Deurloo won a bronze medal on the floor exercise at the 2015 Cottbus World Challenge Cup. He then won gold on the floor exercise at the Ljubljana World Challenge Cup, where he also won the vault silver medal and horizontal bar bronze medal. At the 2015 European Championships, he finished sixth in the floor exercise final. He finished 14th in the all-around at the 2015 World Championships, matching his placement from 2013.

===2016–2017===
Deurloo competed with the team at the 2016 Olympic Test Event that won the bronze medal, qualifying them as a full team for the 2016 Summer Olympics. He represented the Netherlands at the 2016 Summer Olympics. He became the first Dutch male artistic gymnast to compete in an Olympic all-around final, where he finished 15th. Additionally, the Dutch team finished 10th during the qualification round.

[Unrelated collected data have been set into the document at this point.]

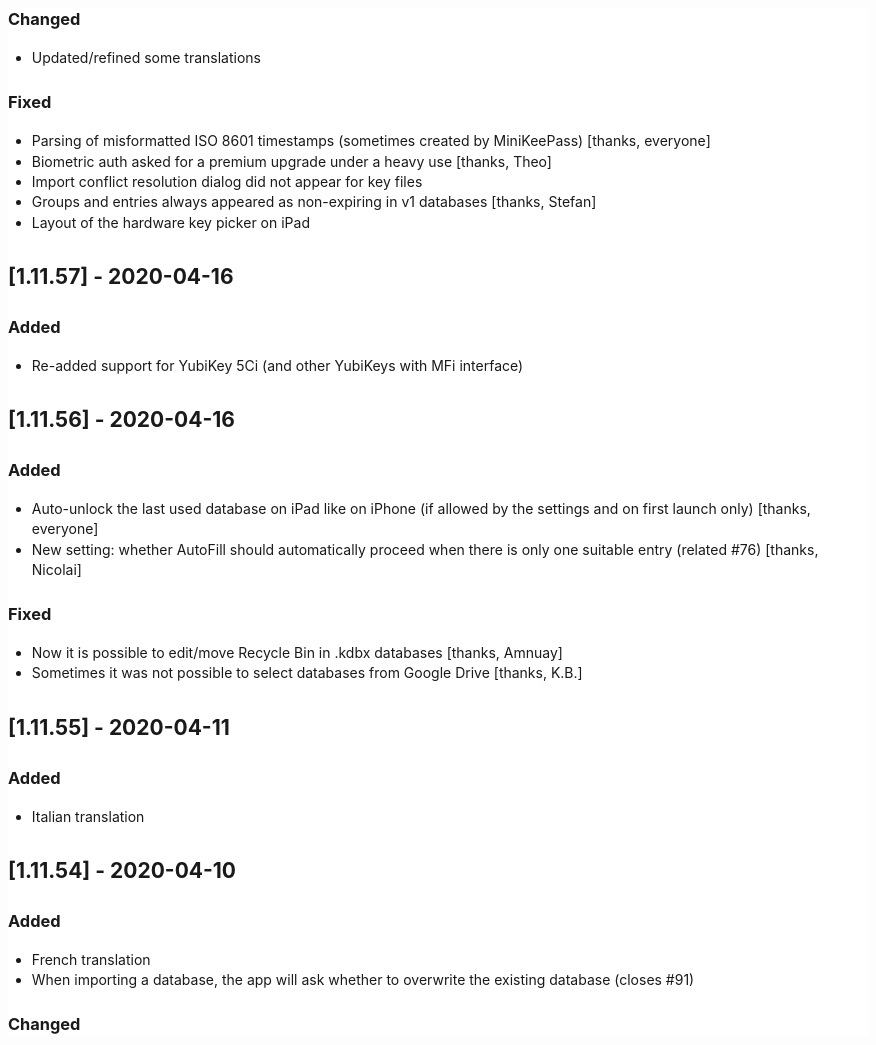 ### Changed

- Updated/refined some translations

### Fixed

- Parsing of misformatted ISO 8601 timestamps (sometimes created by MiniKeePass) [thanks, everyone]
- Biometric auth asked for a premium upgrade under a heavy use [thanks, Theo]
- Import conflict resolution dialog did not appear for key files
- Groups and entries always appeared as non-expiring in v1 databases [thanks, Stefan]
- Layout of the hardware key picker on iPad


## [1.11.57] - 2020-04-16

### Added

- Re-added support for YubiKey 5Ci (and other YubiKeys with MFi interface)


## [1.11.56] - 2020-04-16

### Added

- Auto-unlock the last used database on iPad like on iPhone (if allowed by the settings and on first launch only) [thanks, everyone]
- New setting: whether AutoFill should automatically proceed when there is only one suitable entry (related #76) [thanks, Nicolai]

### Fixed

- Now it is possible to edit/move Recycle Bin in .kdbx databases [thanks, Amnuay]
- Sometimes it was not possible to select databases from Google Drive [thanks, K.B.]


## [1.11.55] - 2020-04-11

### Added

- Italian translation


## [1.11.54] - 2020-04-10

### Added

- French translation
- When importing a database, the app will ask whether to overwrite the existing database (closes #91)

### Changed
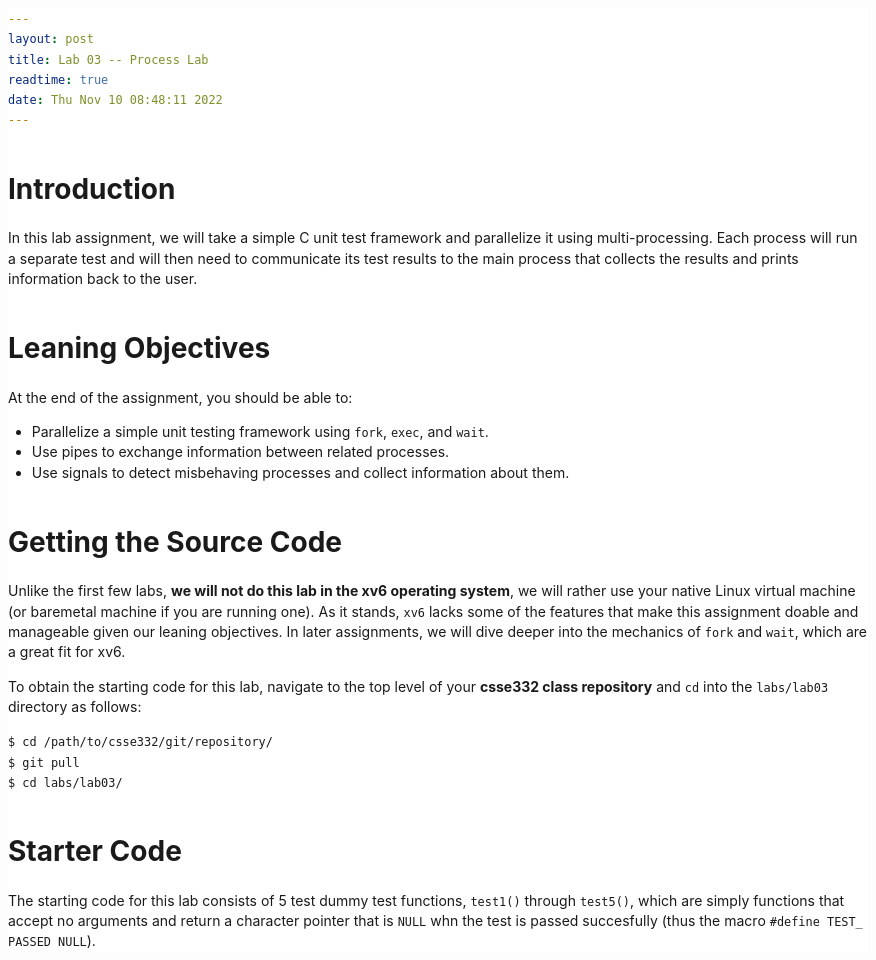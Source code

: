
 ```yaml
---
layout: post
title: Lab 03 -- Process Lab
readtime: true
date: Thu Nov 10 08:48:11 2022 
---
```


# Introduction

In this lab assignment, we will take a simple C unit test framework and
parallelize it using multi-processing. Each process will run a separate test and
will then need to communicate its test results to the main process that collects
the results and prints information back to the user.

# Leaning Objectives

At the end of the assignment, you should be able to:
- Parallelize a simple unit testing framework using `fork`, `exec`, and `wait`. 
- Use pipes to exchange information between related processes. 
- Use signals to detect misbehaving processes and collect information about
  them.

# Getting the Source Code

Unlike the first few labs, __we will not do this lab in the xv6 operating
system__, we will rather use your native Linux virtual machine (or baremetal
machine if you are running one). As it stands, `xv6` lacks some of the features
that make this assignment doable and manageable given our leaning objectives. In
later assignments, we will dive deeper into the mechanics of `fork` and `wait`,
which are a great fit for xv6. 

To obtain the starting code for this lab, navigate to the top level of your
__csse332 class repository__ and `cd` into the `labs/lab03` directory as
follows:
```shell
$ cd /path/to/csse332/git/repository/
$ git pull
$ cd labs/lab03/
```

# Starter Code

The starting code for this lab consists of 5 test dummy test functions,
`test1()` through `test5()`, which are simply functions that accept no arguments
and return a character pointer that is `NULL` whn the test is passed succesfully
(thus the macro `#define TEST_PASSED NULL`).
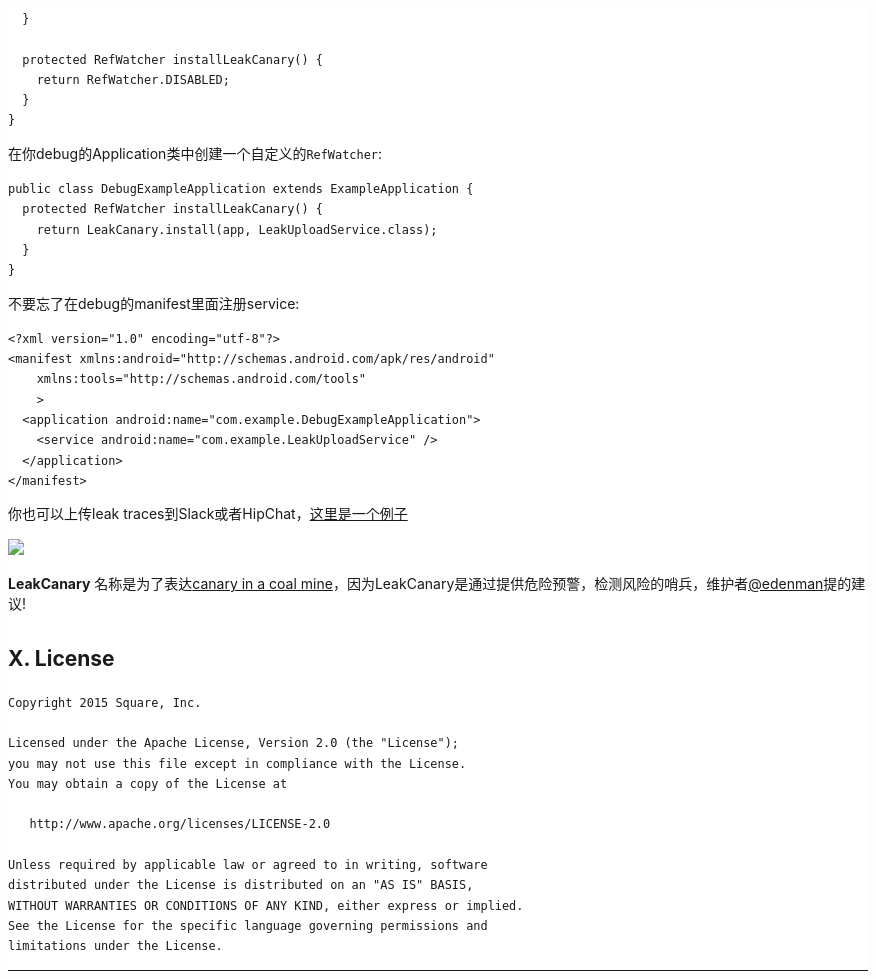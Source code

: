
 ```
  }

  protected RefWatcher installLeakCanary() {
    return RefWatcher.DISABLED;
  }
}
```

在你debug的Application类中创建一个自定义的`RefWatcher`:

```
public class DebugExampleApplication extends ExampleApplication {
  protected RefWatcher installLeakCanary() {
    return LeakCanary.install(app, LeakUploadService.class);
  }
}
```

不要忘了在debug的manifest里面注册service:

```
<?xml version="1.0" encoding="utf-8"?>
<manifest xmlns:android="http://schemas.android.com/apk/res/android"
    xmlns:tools="http://schemas.android.com/tools"
    >
  <application android:name="com.example.DebugExampleApplication">
    <service android:name="com.example.LeakUploadService" />
  </application>
</manifest>
```

你也可以上传leak traces到Slack或者HipChat，[这里是一个例子](https://gist.github.com/pyricau/06c2c486d24f5f85f7f0)

![](https://raw.githubusercontent.com/Jacksgong/leakcanary/master/assets/icon_512.png)

**LeakCanary** 名称是为了表达[canary in a coal mine](http://en.wiktionary.org/wiki/canary_in_a_coal_mine)，因为LeakCanary是通过提供危险预警，检测风险的哨兵，维护者[@edenman](https://github.com/edenman)提的建议!

## X. License

```
Copyright 2015 Square, Inc.

Licensed under the Apache License, Version 2.0 (the "License");
you may not use this file except in compliance with the License.
You may obtain a copy of the License at

   http://www.apache.org/licenses/LICENSE-2.0

Unless required by applicable law or agreed to in writing, software
distributed under the License is distributed on an "AS IS" BASIS,
WITHOUT WARRANTIES OR CONDITIONS OF ANY KIND, either express or implied.
See the License for the specific language governing permissions and
limitations under the License.
```

---
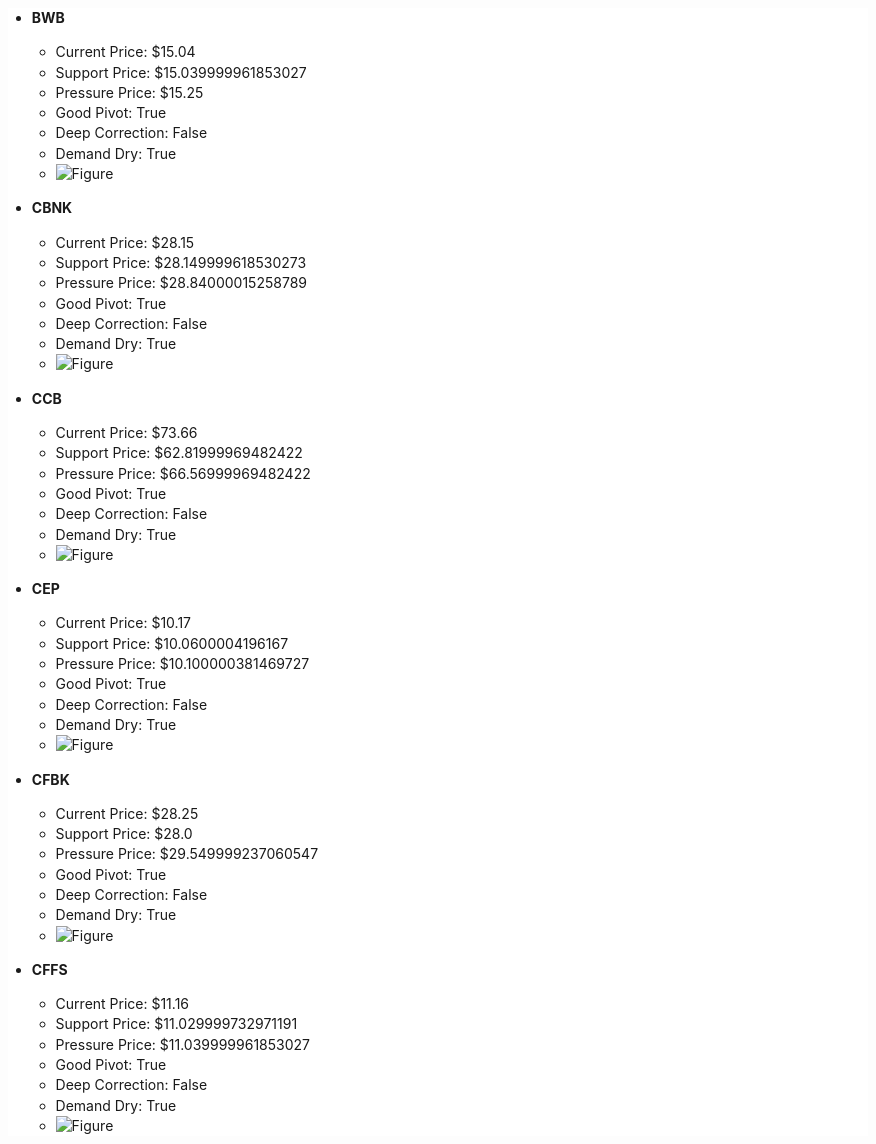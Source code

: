 - **BWB**
  - Current Price: $15.04
  - Support Price: $15.039999961853027
  - Pressure Price: $15.25
  - Good Pivot: True
  - Deep Correction: False
  - Demand Dry: True
  - ![Figure](BWB.jpg)

- **CBNK**
  - Current Price: $28.15
  - Support Price: $28.149999618530273
  - Pressure Price: $28.84000015258789
  - Good Pivot: True
  - Deep Correction: False
  - Demand Dry: True
  - ![Figure](CBNK.jpg)

- **CCB**
  - Current Price: $73.66
  - Support Price: $62.81999969482422
  - Pressure Price: $66.56999969482422
  - Good Pivot: True
  - Deep Correction: False
  - Demand Dry: True
  - ![Figure](CCB.jpg)

- **CEP**
  - Current Price: $10.17
  - Support Price: $10.0600004196167
  - Pressure Price: $10.100000381469727
  - Good Pivot: True
  - Deep Correction: False
  - Demand Dry: True
  - ![Figure](CEP.jpg)

- **CFBK**
  - Current Price: $28.25
  - Support Price: $28.0
  - Pressure Price: $29.549999237060547
  - Good Pivot: True
  - Deep Correction: False
  - Demand Dry: True
  - ![Figure](CFBK.jpg)

- **CFFS**
  - Current Price: $11.16
  - Support Price: $11.029999732971191
  - Pressure Price: $11.039999961853027
  - Good Pivot: True
  - Deep Correction: False
  - Demand Dry: True
  - ![Figure](CFFS.jpg)
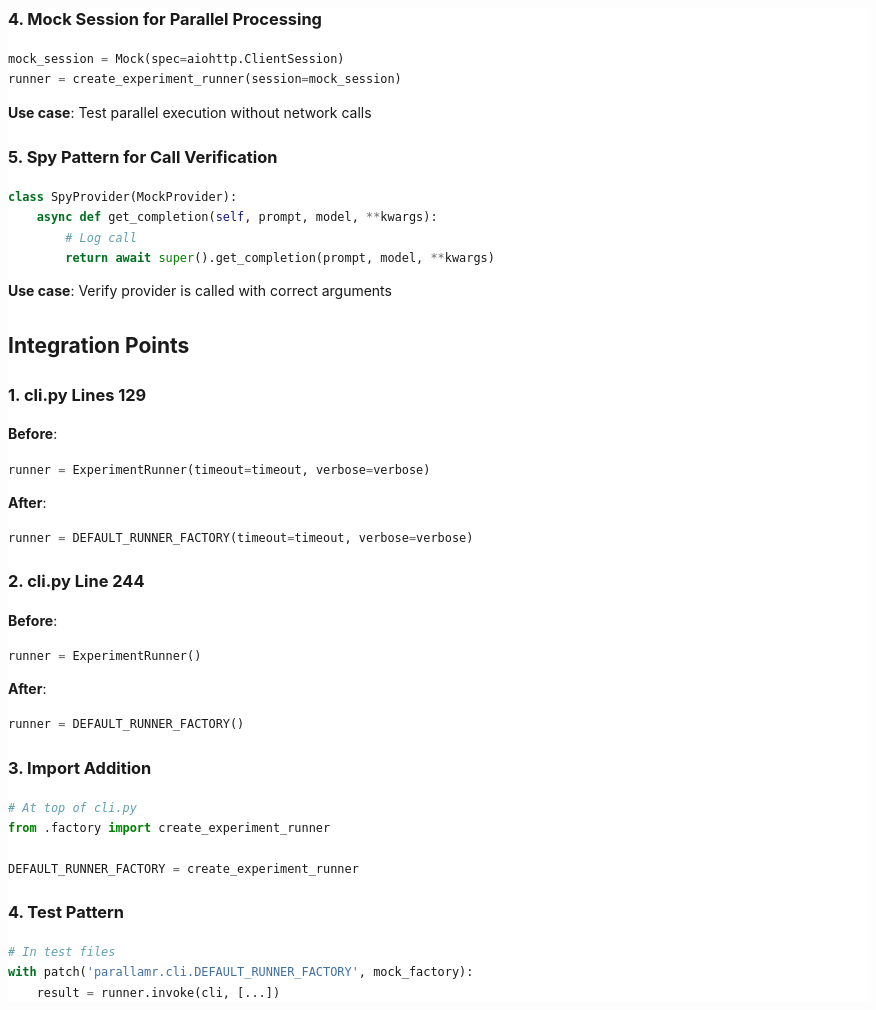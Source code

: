 ### 4. Mock Session for Parallel Processing
```python
mock_session = Mock(spec=aiohttp.ClientSession)
runner = create_experiment_runner(session=mock_session)
```
**Use case**: Test parallel execution without network calls

### 5. Spy Pattern for Call Verification
```python
class SpyProvider(MockProvider):
    async def get_completion(self, prompt, model, **kwargs):
        # Log call
        return await super().get_completion(prompt, model, **kwargs)
```
**Use case**: Verify provider is called with correct arguments

## Integration Points

### 1. cli.py Lines 129
**Before**:
```python
runner = ExperimentRunner(timeout=timeout, verbose=verbose)
```

**After**:
```python
runner = DEFAULT_RUNNER_FACTORY(timeout=timeout, verbose=verbose)
```

### 2. cli.py Line 244
**Before**:
```python
runner = ExperimentRunner()
```

**After**:
```python
runner = DEFAULT_RUNNER_FACTORY()
```

### 3. Import Addition
```python
# At top of cli.py
from .factory import create_experiment_runner

DEFAULT_RUNNER_FACTORY = create_experiment_runner
```

### 4. Test Pattern
```python
# In test files
with patch('parallamr.cli.DEFAULT_RUNNER_FACTORY', mock_factory):
    result = runner.invoke(cli, [...])
```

Deurloo finished fourth in the all-around at the 2017 American Cup. He won a silver medal on the horizontal bar at the Koper World Challenge Cup behind Tin Srbić. Later that same month, he won another horizontal silver medal to Srbić at the Osijek World Challenge Cup. At the Paris World Challenge Cup, he won another silver medal on the horizontal bar, this time behind Epke Zonderland. He then won the horizontal bar bronze medal at the 2017 World Championships, behind Srbić and Zonderland.

===2018–2019===
Deurloo won the horizontal bar gold medal at the 2018 Baku World Cup. He then helped the Dutch team finish ninth at the 2018 European Championships, making them the first reserves for the team final. Then at the 2018 World Championships, Deurloo and the Dutch team qualified for the team final, finishing eighth.

At the 2019 American Cup, Deurloo finished seventh in the all-around. He then finished sixth at the Stuttgart World Cup, and he placed eighth at the Tokyo World Cup.

===2020–2024===
Deurloo represented the Netherlands at the 2020 Summer Olympics and qualified for the horizontal bar final, finishing seventh after falling. After the Olympic Games, he had surgery on his knee, and he took a break from competition. He then announced his retirement from the sport in February 2023 and began coaching for the Dutch national team. He came out of retirement a few months later to help the Dutch team attempt to qualify for the 2024 Summer Olympics.

At the 2023 World Championships, Deurloo and the Dutch team placed 11th in the qualification round and earned a team berth for the 2024 Olympic Games. Individually, he finished tenth in the horizontal bar qualifications and was the first reserve for the final.

===2026===
Deurloo retired from the sport in September 2026.